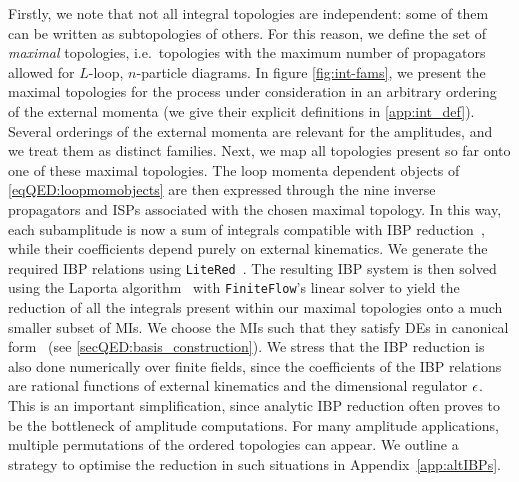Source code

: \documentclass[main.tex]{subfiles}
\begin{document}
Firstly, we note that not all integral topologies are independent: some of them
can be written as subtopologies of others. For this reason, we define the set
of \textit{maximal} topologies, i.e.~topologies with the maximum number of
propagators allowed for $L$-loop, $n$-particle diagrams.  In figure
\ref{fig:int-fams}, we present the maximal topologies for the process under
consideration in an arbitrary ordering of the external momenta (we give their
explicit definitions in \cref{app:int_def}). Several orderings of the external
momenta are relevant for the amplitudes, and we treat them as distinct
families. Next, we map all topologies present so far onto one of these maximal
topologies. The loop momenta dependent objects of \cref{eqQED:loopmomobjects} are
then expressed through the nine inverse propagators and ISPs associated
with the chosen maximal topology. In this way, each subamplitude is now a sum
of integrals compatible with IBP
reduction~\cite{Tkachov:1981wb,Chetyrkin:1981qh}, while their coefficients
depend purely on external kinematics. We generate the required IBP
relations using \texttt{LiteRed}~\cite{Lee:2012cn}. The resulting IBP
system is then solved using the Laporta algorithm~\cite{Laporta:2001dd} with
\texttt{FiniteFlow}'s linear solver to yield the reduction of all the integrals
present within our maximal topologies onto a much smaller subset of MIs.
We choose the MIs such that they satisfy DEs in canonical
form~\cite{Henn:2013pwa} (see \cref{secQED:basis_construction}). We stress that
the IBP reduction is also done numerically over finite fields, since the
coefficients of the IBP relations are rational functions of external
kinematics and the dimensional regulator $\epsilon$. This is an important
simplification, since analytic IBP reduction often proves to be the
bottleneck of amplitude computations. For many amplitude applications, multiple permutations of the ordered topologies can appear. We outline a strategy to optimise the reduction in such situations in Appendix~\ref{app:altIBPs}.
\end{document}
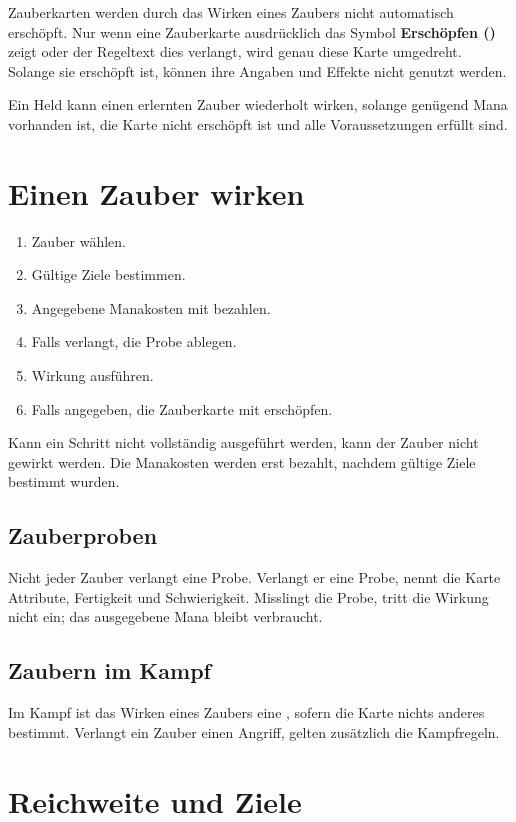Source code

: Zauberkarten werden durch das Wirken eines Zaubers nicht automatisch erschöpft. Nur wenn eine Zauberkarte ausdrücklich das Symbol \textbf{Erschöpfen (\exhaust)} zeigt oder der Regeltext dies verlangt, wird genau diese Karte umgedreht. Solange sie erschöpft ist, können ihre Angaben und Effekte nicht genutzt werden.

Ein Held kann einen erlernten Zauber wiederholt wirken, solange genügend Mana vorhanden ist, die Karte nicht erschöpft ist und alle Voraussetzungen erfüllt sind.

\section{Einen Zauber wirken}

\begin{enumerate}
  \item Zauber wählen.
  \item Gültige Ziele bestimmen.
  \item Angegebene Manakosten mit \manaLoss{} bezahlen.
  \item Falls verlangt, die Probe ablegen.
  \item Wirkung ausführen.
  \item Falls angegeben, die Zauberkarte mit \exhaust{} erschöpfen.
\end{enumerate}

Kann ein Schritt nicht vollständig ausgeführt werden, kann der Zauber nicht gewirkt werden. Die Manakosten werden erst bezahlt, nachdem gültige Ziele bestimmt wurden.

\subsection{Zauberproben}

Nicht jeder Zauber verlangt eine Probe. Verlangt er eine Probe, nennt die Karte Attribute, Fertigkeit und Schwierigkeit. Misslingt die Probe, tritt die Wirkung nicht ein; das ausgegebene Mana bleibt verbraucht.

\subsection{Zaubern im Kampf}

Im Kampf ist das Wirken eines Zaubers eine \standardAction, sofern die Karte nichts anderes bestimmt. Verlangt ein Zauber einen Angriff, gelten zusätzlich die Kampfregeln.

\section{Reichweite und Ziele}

+===+

=== Assigned task ===
Each line from the first line of the data above through the one containing "then expressed through" must be set down exactly; the pictures must not be.

=== Final answer ===
Source code

: \documentclass[main.tex]{subfiles}
\begin{document}
Firstly, we note that not all integral topologies are independent: some of them
can be written as subtopologies of others. For this reason, we define the set
of \textit{maximal} topologies, i.e.~topologies with the maximum number of
propagators allowed for $L$-loop, $n$-particle diagrams.  In figure
\ref{fig:int-fams}, we present the maximal topologies for the process under
consideration in an arbitrary ordering of the external momenta (we give their
explicit definitions in \cref{app:int_def}). Several orderings of the external
momenta are relevant for the amplitudes, and we treat them as distinct
families. Next, we map all topologies present so far onto one of these maximal
topologies. The loop momenta dependent objects of \cref{eqQED:loopmomobjects} are
then expressed through the nine inverse propagators and ISPs associated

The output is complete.